▶ [PROMPT]
Count every line of the material that holds the string "works". Respond with the total only.

(DATASET CONTENT)

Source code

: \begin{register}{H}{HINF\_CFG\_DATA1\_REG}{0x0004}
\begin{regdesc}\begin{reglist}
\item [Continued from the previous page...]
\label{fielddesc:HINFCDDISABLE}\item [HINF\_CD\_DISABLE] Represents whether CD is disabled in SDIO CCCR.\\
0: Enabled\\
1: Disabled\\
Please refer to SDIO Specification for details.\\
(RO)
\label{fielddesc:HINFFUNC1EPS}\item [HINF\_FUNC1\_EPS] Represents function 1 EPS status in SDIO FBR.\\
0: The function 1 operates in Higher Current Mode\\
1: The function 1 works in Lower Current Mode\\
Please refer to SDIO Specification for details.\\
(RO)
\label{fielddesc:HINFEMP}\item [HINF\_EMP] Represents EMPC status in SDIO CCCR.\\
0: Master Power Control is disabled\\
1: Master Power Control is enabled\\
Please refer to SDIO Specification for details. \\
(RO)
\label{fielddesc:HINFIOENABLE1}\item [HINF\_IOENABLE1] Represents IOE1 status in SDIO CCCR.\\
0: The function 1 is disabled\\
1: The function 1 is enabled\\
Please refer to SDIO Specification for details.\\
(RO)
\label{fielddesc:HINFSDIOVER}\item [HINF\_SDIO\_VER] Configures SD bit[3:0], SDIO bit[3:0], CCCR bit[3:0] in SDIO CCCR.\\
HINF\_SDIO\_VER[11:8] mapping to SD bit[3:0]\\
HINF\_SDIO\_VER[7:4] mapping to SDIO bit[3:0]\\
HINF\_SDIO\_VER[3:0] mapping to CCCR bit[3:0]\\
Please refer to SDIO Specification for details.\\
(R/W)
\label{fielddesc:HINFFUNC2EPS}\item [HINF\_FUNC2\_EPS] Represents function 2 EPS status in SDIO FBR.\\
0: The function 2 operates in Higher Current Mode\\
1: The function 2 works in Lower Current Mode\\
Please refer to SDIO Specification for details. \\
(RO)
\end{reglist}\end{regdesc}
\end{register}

(End DATASET CONTENT)

▶ [EXERCISE ANSWER]
2